Note: 5 ml/min corresponds to approximately 120 drops/min when using a HiTrap® 5 ml column. A simple peristaltic pump or a chromatography system can also be used for the desalting procedure.

The maximum recommended sample volume is 1.5 ml. See Table A1.7 for the effect of reducing the sample volume applied to the column.

Table A1.7. Recommended sample and elution volumes using a syringe

Sample load (ml) Add buffer (ml) Elute and collect (ml) Yield (%) Remaining salt (%) Dilution Factor
0.25 1.25 1.0 > 95 0.0 4.0
0.50 1.0 1.5 > 95 < 0.1 3.0
1.00 0.5 2.0 > 95 < 0.2 2.0
1.50 0 2.0 > 95 < 0.2 1.3

Removal of lipoproteins

Lipoproteins and other lipid material can rapidly clog chromatography columns and it is advisable to remove them before beginning purification. Precipitation agents such as dextran sulfate and polyvinylpyrrolidine, described under Fractional precipitation above, are recommended to remove high levels of lipoproteins from samples such as ascitic fluid.


Centrifuge samples when performing precipitation to avoid the risk of nonspecific binding of the target molecule to a filter.

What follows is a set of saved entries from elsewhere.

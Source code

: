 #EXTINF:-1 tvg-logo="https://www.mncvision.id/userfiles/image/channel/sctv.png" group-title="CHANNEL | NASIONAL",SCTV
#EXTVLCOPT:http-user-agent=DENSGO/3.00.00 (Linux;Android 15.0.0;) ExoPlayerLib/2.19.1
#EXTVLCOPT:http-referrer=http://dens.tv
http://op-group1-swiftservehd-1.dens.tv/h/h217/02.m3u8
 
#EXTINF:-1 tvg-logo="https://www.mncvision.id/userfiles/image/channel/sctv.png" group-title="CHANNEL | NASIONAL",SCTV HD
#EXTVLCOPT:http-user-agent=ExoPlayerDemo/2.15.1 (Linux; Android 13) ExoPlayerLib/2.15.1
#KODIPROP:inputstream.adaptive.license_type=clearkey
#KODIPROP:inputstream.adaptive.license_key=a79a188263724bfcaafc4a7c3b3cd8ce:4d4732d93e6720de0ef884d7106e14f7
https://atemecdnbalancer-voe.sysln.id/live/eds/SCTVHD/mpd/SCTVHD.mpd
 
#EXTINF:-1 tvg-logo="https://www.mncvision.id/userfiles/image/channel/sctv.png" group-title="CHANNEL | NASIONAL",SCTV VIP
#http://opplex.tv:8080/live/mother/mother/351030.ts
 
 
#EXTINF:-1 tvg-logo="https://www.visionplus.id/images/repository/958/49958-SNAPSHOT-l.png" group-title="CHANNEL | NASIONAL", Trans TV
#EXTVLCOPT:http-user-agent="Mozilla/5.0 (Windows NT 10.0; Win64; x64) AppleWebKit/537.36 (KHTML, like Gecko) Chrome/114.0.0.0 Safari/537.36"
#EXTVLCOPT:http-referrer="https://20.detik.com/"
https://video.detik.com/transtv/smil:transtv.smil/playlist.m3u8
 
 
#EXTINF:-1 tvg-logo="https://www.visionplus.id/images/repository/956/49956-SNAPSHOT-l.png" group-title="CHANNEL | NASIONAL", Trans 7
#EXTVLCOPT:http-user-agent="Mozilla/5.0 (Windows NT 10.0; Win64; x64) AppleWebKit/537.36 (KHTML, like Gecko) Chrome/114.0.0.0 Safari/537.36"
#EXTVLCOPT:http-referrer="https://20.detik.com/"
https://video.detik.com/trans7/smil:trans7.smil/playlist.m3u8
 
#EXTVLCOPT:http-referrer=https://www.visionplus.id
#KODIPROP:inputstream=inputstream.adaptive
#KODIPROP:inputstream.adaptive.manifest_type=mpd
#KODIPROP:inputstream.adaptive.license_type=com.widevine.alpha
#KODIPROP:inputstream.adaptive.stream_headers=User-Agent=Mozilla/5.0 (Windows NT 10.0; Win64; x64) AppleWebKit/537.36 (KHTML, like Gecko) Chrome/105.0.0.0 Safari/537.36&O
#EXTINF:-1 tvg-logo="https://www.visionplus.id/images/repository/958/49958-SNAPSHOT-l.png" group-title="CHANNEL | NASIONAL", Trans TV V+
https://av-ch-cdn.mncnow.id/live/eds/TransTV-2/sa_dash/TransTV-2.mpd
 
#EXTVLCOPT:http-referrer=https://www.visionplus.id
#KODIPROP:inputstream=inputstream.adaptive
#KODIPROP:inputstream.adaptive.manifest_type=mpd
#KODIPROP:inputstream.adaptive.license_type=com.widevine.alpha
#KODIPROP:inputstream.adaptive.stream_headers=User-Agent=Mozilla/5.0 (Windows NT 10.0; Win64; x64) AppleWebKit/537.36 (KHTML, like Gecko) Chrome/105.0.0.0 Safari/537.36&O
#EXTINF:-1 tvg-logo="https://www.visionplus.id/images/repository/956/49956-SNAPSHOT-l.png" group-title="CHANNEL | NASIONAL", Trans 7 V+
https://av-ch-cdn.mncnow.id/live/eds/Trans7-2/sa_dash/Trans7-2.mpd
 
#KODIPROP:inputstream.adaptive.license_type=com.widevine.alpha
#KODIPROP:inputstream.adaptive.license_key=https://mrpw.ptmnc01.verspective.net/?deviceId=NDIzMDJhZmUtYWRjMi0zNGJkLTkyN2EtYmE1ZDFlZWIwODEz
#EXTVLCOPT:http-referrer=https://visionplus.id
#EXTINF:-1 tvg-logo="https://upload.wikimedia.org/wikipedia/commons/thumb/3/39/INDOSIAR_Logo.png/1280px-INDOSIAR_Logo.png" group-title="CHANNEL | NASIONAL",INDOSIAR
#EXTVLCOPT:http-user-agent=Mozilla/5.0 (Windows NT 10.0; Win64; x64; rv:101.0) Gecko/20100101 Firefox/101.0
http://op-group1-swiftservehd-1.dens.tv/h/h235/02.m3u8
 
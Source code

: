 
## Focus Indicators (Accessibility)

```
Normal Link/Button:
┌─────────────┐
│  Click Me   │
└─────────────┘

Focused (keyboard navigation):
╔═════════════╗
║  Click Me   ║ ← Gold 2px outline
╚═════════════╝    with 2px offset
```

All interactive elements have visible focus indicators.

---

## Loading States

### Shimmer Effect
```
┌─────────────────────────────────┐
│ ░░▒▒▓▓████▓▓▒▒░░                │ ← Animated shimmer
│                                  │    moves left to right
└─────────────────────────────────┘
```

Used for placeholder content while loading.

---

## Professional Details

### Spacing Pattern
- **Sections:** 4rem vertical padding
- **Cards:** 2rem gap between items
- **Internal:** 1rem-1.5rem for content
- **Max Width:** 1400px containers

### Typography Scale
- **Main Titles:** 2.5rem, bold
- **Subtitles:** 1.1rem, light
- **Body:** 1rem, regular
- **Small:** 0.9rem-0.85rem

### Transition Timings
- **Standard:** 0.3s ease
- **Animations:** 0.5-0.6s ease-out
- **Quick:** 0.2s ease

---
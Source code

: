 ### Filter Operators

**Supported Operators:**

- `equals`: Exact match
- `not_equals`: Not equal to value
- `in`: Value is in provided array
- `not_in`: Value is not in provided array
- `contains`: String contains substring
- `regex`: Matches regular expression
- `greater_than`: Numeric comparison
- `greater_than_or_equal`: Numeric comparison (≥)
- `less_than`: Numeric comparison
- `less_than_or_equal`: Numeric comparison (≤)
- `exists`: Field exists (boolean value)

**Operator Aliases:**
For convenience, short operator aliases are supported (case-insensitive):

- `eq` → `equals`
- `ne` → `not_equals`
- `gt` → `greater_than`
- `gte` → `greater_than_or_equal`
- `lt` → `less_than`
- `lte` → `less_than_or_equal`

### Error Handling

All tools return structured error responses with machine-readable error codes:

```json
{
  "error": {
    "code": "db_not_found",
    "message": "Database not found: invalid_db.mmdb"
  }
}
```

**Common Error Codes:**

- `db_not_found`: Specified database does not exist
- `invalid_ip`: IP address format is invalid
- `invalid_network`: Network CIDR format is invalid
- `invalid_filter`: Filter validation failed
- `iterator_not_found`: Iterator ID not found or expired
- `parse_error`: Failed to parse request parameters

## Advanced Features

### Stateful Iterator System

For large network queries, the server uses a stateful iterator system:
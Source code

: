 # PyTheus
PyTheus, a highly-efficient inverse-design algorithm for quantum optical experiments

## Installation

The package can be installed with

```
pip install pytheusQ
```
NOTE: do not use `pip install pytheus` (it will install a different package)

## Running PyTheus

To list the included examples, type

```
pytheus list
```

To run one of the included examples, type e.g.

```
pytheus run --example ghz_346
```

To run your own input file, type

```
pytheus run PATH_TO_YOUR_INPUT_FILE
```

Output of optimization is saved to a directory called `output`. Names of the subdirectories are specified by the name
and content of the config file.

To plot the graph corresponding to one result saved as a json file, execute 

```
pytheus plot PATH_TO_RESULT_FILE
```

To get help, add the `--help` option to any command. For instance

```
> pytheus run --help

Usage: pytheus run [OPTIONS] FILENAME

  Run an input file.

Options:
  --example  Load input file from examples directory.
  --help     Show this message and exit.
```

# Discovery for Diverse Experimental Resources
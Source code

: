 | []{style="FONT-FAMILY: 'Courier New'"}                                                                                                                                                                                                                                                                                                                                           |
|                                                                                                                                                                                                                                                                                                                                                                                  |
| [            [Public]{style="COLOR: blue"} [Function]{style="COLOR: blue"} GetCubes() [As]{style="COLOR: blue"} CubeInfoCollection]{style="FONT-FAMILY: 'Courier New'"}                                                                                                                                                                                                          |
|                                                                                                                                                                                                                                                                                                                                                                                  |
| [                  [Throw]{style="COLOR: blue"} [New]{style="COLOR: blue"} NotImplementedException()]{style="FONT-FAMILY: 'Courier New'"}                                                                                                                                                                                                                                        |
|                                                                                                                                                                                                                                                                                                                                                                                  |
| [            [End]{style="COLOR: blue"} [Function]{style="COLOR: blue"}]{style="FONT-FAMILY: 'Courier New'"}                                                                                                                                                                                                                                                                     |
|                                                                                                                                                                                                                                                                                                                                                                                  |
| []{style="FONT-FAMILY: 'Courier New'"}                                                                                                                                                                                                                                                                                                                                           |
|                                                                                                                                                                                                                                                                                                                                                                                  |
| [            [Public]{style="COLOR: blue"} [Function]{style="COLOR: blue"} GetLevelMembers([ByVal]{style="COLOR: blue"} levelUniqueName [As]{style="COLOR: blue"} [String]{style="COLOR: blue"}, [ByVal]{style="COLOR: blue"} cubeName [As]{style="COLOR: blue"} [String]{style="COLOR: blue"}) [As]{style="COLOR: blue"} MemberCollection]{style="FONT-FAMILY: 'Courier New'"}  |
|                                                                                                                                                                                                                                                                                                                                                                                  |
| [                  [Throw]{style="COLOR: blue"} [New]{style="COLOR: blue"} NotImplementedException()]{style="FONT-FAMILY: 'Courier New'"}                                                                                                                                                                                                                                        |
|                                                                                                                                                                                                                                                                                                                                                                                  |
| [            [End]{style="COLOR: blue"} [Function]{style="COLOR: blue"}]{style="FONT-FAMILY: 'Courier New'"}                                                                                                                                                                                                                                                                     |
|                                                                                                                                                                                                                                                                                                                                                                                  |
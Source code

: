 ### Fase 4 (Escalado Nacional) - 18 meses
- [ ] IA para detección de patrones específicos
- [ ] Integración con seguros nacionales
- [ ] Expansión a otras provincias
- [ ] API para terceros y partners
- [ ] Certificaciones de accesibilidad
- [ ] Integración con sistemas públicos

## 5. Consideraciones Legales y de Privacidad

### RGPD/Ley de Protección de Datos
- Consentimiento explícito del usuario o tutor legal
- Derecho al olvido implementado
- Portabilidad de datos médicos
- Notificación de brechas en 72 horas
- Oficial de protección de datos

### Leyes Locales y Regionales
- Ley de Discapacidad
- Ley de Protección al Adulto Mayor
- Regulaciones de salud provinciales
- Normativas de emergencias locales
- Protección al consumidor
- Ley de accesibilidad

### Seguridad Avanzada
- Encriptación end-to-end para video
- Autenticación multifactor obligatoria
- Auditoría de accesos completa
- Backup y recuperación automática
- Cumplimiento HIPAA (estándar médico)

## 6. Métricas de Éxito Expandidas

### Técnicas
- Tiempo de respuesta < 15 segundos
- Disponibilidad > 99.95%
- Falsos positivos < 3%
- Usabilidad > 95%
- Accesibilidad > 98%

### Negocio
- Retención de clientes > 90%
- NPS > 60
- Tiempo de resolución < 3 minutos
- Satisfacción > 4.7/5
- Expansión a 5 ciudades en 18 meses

Samples such as serum can be filtered through glass wool to remove remaining lipids.

Removal of phenol red

Phenol red is frequently used at laboratory scale as a pH indicator in cell culture. Although not directly interfering with purification, phenol red binds to certain purification media and should be removed as early as possible to avoid the risk of contamination. It is known to bind to AIEX media at pH > 7.0.


Use a desalting column to simultaneously remove phenol red (a low molecular weight molecule) and transfer sample to the correct buffer conditions for further purification, as described under Buffer exchange and desalting earlier in this appendix.

Removal of LMW contaminants

If samples contain a high level of LMW contaminants, use a desalting column before the first chromatographic purification step, as described under Buffer exchange and desalting earlier in this appendix.